Leur audience combinée est estimée être plus importante que celle de l'agence de presse étatique Tass ou de la chaîne de télévision RT.
M. Prigozhin a rejeté les allégations de Facebook.
Une autre enquête financée par le gouvernement britannique a révélé comment le Kremlin utilisait ces "usines à trolls" pour diffuser de la désinformation à grande échelle et "manipuler l'opinion publique sur la guerre illégitime en Ukraine", en cherchant à rallier le soutien au conflit et à Poutine.
"L'opération a des liens suspects avec Evgeny Prigozhin, le fondateur de la ferme de robots la plus tristement célèbre et la plus étendue, l'Internet Research Agency, qui sont tous deux sanctionnés par le Royaume-Uni", a déclaré le gouvernement britannique dans un communiqué.

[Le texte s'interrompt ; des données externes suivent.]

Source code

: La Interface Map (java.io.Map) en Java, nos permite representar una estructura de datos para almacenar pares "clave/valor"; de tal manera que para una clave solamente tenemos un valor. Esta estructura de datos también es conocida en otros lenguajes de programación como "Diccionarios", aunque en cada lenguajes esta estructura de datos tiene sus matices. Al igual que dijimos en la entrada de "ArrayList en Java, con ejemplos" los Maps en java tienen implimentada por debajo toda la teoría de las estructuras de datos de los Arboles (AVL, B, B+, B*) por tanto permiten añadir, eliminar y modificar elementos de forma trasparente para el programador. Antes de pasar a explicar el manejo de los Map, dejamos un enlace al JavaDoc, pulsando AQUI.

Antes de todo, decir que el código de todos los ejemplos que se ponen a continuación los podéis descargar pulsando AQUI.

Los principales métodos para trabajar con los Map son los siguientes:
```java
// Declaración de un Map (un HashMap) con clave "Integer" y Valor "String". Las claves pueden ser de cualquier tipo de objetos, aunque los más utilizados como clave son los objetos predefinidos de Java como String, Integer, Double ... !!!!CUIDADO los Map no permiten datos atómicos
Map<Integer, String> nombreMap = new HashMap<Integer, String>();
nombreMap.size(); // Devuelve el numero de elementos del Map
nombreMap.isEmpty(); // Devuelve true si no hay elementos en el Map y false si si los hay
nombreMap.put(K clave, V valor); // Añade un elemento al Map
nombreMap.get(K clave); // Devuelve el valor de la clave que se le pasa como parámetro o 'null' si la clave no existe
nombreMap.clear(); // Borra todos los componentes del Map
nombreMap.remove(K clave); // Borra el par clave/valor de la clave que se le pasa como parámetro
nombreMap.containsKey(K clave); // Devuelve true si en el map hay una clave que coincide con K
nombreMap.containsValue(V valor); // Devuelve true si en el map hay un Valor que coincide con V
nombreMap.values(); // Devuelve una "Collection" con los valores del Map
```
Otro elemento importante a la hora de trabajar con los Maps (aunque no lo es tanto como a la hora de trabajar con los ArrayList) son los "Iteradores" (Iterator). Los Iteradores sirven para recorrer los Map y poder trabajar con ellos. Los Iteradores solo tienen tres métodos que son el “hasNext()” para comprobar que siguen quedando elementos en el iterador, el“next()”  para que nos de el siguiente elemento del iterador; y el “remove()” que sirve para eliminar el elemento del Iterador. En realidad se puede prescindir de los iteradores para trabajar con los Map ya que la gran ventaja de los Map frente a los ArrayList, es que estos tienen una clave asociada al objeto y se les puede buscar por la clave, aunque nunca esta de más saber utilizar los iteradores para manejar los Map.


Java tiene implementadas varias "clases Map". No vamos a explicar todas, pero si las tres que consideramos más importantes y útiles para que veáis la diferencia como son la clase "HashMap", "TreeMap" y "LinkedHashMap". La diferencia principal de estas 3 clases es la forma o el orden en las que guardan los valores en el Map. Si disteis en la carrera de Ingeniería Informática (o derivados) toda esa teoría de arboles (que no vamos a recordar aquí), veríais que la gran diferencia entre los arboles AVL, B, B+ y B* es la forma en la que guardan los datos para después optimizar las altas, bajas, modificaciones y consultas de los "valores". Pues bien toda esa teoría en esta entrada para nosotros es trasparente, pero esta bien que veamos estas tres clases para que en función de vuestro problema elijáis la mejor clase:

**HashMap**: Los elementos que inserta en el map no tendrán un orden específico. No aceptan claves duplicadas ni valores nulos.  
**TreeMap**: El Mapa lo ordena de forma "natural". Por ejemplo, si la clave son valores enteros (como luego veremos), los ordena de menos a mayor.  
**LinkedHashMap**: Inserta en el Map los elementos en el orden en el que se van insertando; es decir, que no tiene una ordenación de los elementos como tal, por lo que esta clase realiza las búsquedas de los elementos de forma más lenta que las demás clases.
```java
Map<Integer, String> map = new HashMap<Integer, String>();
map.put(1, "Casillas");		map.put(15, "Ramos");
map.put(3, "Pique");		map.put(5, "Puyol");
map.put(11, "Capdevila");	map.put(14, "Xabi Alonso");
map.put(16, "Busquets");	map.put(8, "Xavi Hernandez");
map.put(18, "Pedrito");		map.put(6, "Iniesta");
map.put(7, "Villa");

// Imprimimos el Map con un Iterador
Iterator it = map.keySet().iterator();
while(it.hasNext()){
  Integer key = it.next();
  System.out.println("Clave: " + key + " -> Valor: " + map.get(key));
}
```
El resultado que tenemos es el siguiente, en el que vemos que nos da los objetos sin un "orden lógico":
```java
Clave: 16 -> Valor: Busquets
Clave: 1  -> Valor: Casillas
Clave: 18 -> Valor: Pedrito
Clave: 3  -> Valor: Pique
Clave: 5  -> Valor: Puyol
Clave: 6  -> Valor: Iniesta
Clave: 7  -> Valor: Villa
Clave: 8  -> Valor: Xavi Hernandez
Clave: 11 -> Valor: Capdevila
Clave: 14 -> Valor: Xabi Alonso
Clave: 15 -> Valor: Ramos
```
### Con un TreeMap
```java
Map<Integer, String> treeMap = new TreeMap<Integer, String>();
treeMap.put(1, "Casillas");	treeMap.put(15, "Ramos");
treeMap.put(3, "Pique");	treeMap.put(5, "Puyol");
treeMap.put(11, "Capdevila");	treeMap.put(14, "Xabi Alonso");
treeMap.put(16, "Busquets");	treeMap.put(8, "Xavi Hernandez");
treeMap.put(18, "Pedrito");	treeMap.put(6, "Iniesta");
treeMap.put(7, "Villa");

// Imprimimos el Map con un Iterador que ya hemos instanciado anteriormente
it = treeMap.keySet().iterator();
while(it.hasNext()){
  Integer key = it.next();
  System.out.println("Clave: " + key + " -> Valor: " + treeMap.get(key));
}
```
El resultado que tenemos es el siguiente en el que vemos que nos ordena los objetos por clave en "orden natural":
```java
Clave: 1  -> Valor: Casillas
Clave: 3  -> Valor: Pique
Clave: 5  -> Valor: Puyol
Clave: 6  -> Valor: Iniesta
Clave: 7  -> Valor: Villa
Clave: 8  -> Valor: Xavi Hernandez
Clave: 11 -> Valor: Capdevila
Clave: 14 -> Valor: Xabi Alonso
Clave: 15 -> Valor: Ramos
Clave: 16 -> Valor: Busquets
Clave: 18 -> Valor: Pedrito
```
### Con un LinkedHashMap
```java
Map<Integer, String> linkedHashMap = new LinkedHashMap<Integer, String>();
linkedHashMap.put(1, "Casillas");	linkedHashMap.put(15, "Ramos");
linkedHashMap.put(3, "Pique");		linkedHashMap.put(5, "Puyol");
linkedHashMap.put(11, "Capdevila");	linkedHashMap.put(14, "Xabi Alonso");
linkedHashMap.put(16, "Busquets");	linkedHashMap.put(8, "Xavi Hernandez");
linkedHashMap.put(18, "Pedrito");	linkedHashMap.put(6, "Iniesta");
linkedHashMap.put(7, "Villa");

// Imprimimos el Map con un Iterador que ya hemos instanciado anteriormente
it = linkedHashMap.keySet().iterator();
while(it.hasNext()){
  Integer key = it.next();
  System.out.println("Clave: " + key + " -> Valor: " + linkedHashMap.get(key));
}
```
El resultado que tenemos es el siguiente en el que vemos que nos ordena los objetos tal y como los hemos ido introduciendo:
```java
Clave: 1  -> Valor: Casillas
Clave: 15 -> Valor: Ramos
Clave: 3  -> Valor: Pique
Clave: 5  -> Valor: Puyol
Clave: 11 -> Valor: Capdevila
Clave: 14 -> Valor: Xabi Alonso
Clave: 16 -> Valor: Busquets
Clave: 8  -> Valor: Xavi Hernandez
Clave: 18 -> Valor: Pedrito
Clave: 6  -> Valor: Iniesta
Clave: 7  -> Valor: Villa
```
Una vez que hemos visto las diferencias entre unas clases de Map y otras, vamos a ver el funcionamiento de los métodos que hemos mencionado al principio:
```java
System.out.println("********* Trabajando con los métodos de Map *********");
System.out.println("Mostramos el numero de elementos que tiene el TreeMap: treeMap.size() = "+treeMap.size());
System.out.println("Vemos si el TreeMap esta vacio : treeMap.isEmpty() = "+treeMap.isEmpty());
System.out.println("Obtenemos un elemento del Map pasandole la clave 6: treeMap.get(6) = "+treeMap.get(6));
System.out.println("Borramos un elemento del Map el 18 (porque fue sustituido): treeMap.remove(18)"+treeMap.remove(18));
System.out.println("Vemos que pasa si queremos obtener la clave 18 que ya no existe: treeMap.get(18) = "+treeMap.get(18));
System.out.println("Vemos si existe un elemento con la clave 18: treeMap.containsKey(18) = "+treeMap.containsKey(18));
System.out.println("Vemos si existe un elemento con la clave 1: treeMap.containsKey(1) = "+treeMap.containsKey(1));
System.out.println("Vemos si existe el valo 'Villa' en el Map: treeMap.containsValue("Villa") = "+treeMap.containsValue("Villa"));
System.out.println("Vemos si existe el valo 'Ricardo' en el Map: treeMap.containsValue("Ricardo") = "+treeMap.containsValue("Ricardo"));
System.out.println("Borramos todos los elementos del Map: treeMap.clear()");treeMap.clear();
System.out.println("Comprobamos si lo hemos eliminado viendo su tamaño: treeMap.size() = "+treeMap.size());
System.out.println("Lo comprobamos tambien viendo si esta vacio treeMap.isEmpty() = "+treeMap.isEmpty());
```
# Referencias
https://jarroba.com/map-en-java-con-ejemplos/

Les opérations du Kremlin et de Prigozhin en Afrique ne se limitent toutefois pas aux médias sociaux.
Le Groupe Wagner est présent dans divers pays africains tels que la Libye, où il soutient les forces loyales au général Khalifa Haftar, ou le Mali, où ses mercenaires combattent les milices islamistes.
Ils ont également été utilisés en République centrafricaine (RCA) et au Soudan, où la Russie a obtenu des concessions d'exploitation d'or et de diamants.
En 2018, trois journalistes russes ont été abattus dans une embuscade alors qu'ils tentaient d'enquêter sur un lien présumé entre les mines et le groupe mercenaire.
Une enquête de CNN a permis de découvrir un contrat minier du gouvernement de la RCA avec Lobaye Invest, une société russe dirigée par Yevgeny Khodotov, un autre homme d'affaires de Saint-Pétersbourg lié au réseau de Prigozhin.
Mais son rôle le plus marquant, avant la guerre en Ukraine, a peut-être été celui du groupe Wagner en Syrie, où ses hommes combattent aux côtés des troupes de Bachar el-Assad et protègent les puits de pétrole depuis 2015.
Le groupe a été vu pour la première fois en Ukraine en 2014, lorsqu'il a participé à l'annexion de la Crimée.
Les rues de la péninsule sont alors remplies d'hommes en uniforme, mais sans insigne ni drapeau, que l'on appelle les "petits hommes verts".
On pense que les mercenaires de Prigozhin en faisaient partie, a déclaré à la BBC Tracey German, professeur de conflits et de sécurité au King's College de Londres.
Par la suite, un millier de soldats Wagner ont soutenu les forces séparatistes dans le Dombas dans leur lutte contre l'armée ukrainienne. Ils seraient également responsables des attaques sous faux drapeau dans les mois qui ont précédé l'invasion de l'Ukraine, que la Russie a utilisées comme prétexte pour déclencher la guerre.
Au fil des mois, le rôle du Groupe Wagner dans la guerre a pris de l'importance, tout comme le nombre de ses troupes.
Selon les services de renseignement britanniques, le groupe dirigé par Prigozhin a commencé à recruter à grande échelle après que le Kremlin eut échoué à mobiliser suffisamment d'hommes pour l'armée régulière.
Des milliers d'entre eux proviennent des prisons russes, peut-être "en raison de leur proximité avec Poutine", explique Andrei Zakharov, du service russe de la BBC.